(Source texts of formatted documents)
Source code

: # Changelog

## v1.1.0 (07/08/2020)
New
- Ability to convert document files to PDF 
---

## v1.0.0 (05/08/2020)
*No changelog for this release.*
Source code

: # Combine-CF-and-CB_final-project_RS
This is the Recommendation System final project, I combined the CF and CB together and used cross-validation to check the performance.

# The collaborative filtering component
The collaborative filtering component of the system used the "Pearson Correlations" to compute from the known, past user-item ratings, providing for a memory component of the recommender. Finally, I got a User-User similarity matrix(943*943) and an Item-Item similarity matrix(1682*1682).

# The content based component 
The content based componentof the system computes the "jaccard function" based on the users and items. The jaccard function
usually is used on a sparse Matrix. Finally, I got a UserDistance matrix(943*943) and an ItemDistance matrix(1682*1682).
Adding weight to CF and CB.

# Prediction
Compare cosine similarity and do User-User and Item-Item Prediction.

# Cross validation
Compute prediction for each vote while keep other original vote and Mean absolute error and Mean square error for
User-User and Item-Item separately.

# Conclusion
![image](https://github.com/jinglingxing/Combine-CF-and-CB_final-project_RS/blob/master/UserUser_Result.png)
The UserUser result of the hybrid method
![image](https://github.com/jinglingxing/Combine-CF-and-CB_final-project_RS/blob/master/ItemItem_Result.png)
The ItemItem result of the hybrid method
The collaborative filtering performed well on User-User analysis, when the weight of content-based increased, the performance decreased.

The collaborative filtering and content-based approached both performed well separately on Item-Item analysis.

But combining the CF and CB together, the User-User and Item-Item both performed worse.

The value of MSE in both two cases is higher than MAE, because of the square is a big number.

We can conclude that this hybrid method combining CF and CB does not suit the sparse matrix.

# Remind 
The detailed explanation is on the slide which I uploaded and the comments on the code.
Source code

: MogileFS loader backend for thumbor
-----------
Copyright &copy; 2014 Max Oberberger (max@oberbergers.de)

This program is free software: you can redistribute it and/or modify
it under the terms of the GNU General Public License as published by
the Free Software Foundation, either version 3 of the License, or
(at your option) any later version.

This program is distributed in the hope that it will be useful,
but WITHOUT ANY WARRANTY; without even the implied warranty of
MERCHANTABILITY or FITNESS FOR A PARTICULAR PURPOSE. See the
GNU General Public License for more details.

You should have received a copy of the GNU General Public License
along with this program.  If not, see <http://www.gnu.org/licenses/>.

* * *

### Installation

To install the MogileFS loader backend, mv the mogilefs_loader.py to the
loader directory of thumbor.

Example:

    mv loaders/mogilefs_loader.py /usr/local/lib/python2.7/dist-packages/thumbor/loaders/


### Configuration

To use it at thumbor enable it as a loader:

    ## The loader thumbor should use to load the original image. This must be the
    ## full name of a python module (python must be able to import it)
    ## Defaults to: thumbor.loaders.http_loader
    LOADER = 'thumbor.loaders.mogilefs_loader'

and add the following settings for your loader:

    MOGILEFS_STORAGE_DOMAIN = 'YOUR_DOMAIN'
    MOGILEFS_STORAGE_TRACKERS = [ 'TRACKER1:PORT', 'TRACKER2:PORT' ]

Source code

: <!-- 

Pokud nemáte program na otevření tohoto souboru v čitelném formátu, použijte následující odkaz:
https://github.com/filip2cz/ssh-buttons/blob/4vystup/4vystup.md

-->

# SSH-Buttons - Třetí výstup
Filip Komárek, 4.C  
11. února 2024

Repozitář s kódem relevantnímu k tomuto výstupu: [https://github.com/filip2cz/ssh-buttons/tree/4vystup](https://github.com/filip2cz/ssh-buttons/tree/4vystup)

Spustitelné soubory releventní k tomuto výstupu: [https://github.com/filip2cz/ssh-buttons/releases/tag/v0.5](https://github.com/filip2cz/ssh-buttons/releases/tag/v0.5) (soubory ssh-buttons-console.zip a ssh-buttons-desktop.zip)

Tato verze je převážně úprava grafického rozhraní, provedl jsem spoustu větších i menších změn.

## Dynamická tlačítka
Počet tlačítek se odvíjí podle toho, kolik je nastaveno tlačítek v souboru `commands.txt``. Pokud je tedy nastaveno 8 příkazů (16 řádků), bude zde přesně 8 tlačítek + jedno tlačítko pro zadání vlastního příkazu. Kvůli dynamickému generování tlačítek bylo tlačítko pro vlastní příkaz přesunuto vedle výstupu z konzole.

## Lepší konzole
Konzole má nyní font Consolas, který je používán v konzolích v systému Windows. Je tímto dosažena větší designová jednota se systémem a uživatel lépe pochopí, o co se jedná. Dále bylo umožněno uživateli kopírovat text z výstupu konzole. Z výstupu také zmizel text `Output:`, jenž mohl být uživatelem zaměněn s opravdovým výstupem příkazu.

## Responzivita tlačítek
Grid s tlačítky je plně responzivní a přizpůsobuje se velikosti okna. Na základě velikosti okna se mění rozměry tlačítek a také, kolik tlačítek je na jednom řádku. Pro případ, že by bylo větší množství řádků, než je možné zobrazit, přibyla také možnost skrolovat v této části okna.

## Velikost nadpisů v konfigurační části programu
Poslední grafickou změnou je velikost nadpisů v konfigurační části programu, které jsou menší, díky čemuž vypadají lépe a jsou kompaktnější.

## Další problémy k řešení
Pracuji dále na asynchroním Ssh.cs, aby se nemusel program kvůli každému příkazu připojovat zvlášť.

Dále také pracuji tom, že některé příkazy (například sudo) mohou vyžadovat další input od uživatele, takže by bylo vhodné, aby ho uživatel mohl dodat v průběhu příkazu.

■ TASK DESCRIPTION ■
Your task is to repeat the data exactly, with nothing left out.

■ TASK RESULT ■
Source code

: # Changelog

## v1.1.0 (07/08/2020)
New
- Ability to convert document files to PDF 
---

## v1.0.0 (05/08/2020)
*No changelog for this release.*
Source code

: # Combine-CF-and-CB_final-project_RS
This is the Recommendation System final project, I combined the CF and CB together and used cross-validation to check the performance.

# The collaborative filtering component
The collaborative filtering component of the system used the "Pearson Correlations" to compute from the known, past user-item ratings, providing for a memory component of the recommender. Finally, I got a User-User similarity matrix(943*943) and an Item-Item similarity matrix(1682*1682).

# The content based component 
The content based componentof the system computes the "jaccard function" based on the users and items. The jaccard function
usually is used on a sparse Matrix. Finally, I got a UserDistance matrix(943*943) and an ItemDistance matrix(1682*1682).
Adding weight to CF and CB.

# Prediction
Compare cosine similarity and do User-User and Item-Item Prediction.

# Cross validation
Compute prediction for each vote while keep other original vote and Mean absolute error and Mean square error for
User-User and Item-Item separately.

# Conclusion
![image](https://github.com/jinglingxing/Combine-CF-and-CB_final-project_RS/blob/master/UserUser_Result.png)
The UserUser result of the hybrid method
![image](https://github.com/jinglingxing/Combine-CF-and-CB_final-project_RS/blob/master/ItemItem_Result.png)
The ItemItem result of the hybrid method
The collaborative filtering performed well on User-User analysis, when the weight of content-based increased, the performance decreased.

The collaborative filtering and content-based approached both performed well separately on Item-Item analysis.

But combining the CF and CB together, the User-User and Item-Item both performed worse.

The value of MSE in both two cases is higher than MAE, because of the square is a big number.

We can conclude that this hybrid method combining CF and CB does not suit the sparse matrix.

# Remind 
The detailed explanation is on the slide which I uploaded and the comments on the code.
Source code

: MogileFS loader backend for thumbor
-----------
Copyright &copy; 2014 Max Oberberger (max@oberbergers.de)

This program is free software: you can redistribute it and/or modify
it under the terms of the GNU General Public License as published by
the Free Software Foundation, either version 3 of the License, or
(at your option) any later version.

This program is distributed in the hope that it will be useful,
but WITHOUT ANY WARRANTY; without even the implied warranty of
MERCHANTABILITY or FITNESS FOR A PARTICULAR PURPOSE. See the
GNU General Public License for more details.

You should have received a copy of the GNU General Public License
along with this program.  If not, see <http://www.gnu.org/licenses/>.

* * *

### Installation

To install the MogileFS loader backend, mv the mogilefs_loader.py to the
loader directory of thumbor.

Example:

    mv loaders/mogilefs_loader.py /usr/local/lib/python2.7/dist-packages/thumbor/loaders/


### Configuration

To use it at thumbor enable it as a loader:

    ## The loader thumbor should use to load the original image. This must be the
    ## full name of a python module (python must be able to import it)
    ## Defaults to: thumbor.loaders.http_loader
    LOADER = 'thumbor.loaders.mogilefs_loader'

and add the following settings for your loader:

    MOGILEFS_STORAGE_DOMAIN = 'YOUR_DOMAIN'
    MOGILEFS_STORAGE_TRACKERS = [ 'TRACKER1:PORT', 'TRACKER2:PORT' ]

Source code

: <!-- 

Pokud nemáte program na otevření tohoto souboru v čitelném formátu, použijte následující odkaz:
https://github.com/filip2cz/ssh-buttons/blob/4vystup/4vystup.md

-->

# SSH-Buttons - Třetí výstup
Filip Komárek, 4.C  
11. února 2024

Repozitář s kódem relevantnímu k tomuto výstupu: [https://github.com/filip2cz/ssh-buttons/tree/4vystup](https://github.com/filip2cz/ssh-buttons/tree/4vystup)

Spustitelné soubory releventní k tomuto výstupu: [https://github.com/filip2cz/ssh-buttons/releases/tag/v0.5](https://github.com/filip2cz/ssh-buttons/releases/tag/v0.5) (soubory ssh-buttons-console.zip a ssh-buttons-desktop.zip)

Tato verze je převážně úprava grafického rozhraní, provedl jsem spoustu větších i menších změn.

## Dynamická tlačítka
Počet tlačítek se odvíjí podle toho, kolik je nastaveno tlačítek v souboru `commands.txt``. Pokud je tedy nastaveno 8 příkazů (16 řádků), bude zde přesně 8 tlačítek + jedno tlačítko pro zadání vlastního příkazu. Kvůli dynamickému generování tlačítek bylo tlačítko pro vlastní příkaz přesunuto vedle výstupu z konzole.

## Lepší konzole
Konzole má nyní font Consolas, který je používán v konzolích v systému Windows. Je tímto dosažena větší designová jednota se systémem a uživatel lépe pochopí, o co se jedná. Dále bylo umožněno uživateli kopírovat text z výstupu konzole. Z výstupu také zmizel text `Output:`, jenž mohl být uživatelem zaměněn s opravdovým výstupem příkazu.

## Responzivita tlačítek
Grid s tlačítky je plně responzivní a přizpůsobuje se velikosti okna. Na základě velikosti okna se mění rozměry tlačítek a také, kolik tlačítek je na jednom řádku. Pro případ, že by bylo větší množství řádků, než je možné zobrazit, přibyla také možnost skrolovat v této části okna.

## Velikost nadpisů v konfigurační části programu
Poslední grafickou změnou je velikost nadpisů v konfigurační části programu, které jsou menší, díky čemuž vypadají lépe a jsou kompaktnější.

## Další problémy k řešení
Pracuji dále na asynchroním Ssh.cs, aby se nemusel program kvůli každému příkazu připojovat zvlášť.

Dále také pracuji tom, že některé příkazy (například sudo) mohou vyžadovat další input od uživatele, takže by bylo vhodné, aby ho uživatel mohl dodat v průběhu příkazu.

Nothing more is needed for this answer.